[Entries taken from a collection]
━━━━━━━━━━━━━━━━
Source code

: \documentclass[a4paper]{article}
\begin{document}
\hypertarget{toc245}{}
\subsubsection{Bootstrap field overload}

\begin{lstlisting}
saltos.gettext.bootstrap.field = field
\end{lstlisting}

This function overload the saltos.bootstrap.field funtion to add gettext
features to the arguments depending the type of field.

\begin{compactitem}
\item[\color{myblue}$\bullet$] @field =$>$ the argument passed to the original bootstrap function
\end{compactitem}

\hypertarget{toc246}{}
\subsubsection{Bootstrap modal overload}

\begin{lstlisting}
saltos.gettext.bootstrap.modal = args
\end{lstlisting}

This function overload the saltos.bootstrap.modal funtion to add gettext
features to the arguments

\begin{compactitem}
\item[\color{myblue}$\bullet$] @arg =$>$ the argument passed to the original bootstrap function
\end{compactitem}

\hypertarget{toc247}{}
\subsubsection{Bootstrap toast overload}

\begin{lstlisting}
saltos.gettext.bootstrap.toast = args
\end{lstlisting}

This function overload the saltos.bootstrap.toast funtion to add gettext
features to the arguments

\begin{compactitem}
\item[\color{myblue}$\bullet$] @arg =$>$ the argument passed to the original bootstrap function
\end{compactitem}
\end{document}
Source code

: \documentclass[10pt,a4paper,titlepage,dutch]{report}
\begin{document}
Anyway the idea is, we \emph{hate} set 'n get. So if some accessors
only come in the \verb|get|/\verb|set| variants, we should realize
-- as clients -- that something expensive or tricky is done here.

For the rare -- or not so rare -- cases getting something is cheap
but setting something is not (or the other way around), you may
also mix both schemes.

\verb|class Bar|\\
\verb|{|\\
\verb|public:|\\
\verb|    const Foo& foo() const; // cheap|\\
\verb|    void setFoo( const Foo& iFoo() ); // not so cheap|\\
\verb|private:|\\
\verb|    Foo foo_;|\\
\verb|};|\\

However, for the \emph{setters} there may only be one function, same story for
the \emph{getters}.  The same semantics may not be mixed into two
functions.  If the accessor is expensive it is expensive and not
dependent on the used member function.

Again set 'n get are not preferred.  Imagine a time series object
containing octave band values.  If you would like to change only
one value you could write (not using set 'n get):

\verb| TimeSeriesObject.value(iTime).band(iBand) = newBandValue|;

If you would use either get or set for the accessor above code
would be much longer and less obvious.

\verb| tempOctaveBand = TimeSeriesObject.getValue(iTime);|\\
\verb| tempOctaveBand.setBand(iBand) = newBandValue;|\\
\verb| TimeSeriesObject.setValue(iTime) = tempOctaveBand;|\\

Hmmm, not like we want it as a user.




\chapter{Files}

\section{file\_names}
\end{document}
━━━━━━━━━━━━━━━━
### [WORK INSTRUCTIONS]
Copy out all of the records above with nothing altered.

### [RESULT BELOW]
Source code

: \documentclass[a4paper]{article}
\begin{document}
\hypertarget{toc245}{}
\subsubsection{Bootstrap field overload}

\begin{lstlisting}
saltos.gettext.bootstrap.field = field
\end{lstlisting}

This function overload the saltos.bootstrap.field funtion to add gettext
features to the arguments depending the type of field.

\begin{compactitem}
\item[\color{myblue}$\bullet$] @field =$>$ the argument passed to the original bootstrap function
\end{compactitem}

\hypertarget{toc246}{}
\subsubsection{Bootstrap modal overload}

\begin{lstlisting}
saltos.gettext.bootstrap.modal = args
\end{lstlisting}

This function overload the saltos.bootstrap.modal funtion to add gettext
features to the arguments

\begin{compactitem}
\item[\color{myblue}$\bullet$] @arg =$>$ the argument passed to the original bootstrap function
\end{compactitem}

\hypertarget{toc247}{}
\subsubsection{Bootstrap toast overload}

\begin{lstlisting}
saltos.gettext.bootstrap.toast = args
\end{lstlisting}

This function overload the saltos.bootstrap.toast funtion to add gettext
features to the arguments

\begin{compactitem}
\item[\color{myblue}$\bullet$] @arg =$>$ the argument passed to the original bootstrap function
\end{compactitem}
\end{document}
Source code

: \documentclass[10pt,a4paper,titlepage,dutch]{report}
\begin{document}
Anyway the idea is, we \emph{hate} set 'n get. So if some accessors
only come in the \verb|get|/\verb|set| variants, we should realize
-- as clients -- that something expensive or tricky is done here.

For the rare -- or not so rare -- cases getting something is cheap
but setting something is not (or the other way around), you may
also mix both schemes.

\verb|class Bar|\\
\verb|{|\\
\verb|public:|\\
\verb|    const Foo& foo() const; // cheap|\\
\verb|    void setFoo( const Foo& iFoo() ); // not so cheap|\\
\verb|private:|\\
\verb|    Foo foo_;|\\
\verb|};|\\

However, for the \emph{setters} there may only be one function, same story for
the \emph{getters}.  The same semantics may not be mixed into two
functions.  If the accessor is expensive it is expensive and not
dependent on the used member function.

Again set 'n get are not preferred.  Imagine a time series object
containing octave band values.  If you would like to change only
one value you could write (not using set 'n get):

\verb| TimeSeriesObject.value(iTime).band(iBand) = newBandValue|;

If you would use either get or set for the accessor above code
would be much longer and less obvious.

\verb| tempOctaveBand = TimeSeriesObject.getValue(iTime);|\\
\verb| tempOctaveBand.setBand(iBand) = newBandValue;|\\
\verb| TimeSeriesObject.setValue(iTime) = tempOctaveBand;|\\

Hmmm, not like we want it as a user.




\chapter{Files}

\section{file\_names}
\end{document}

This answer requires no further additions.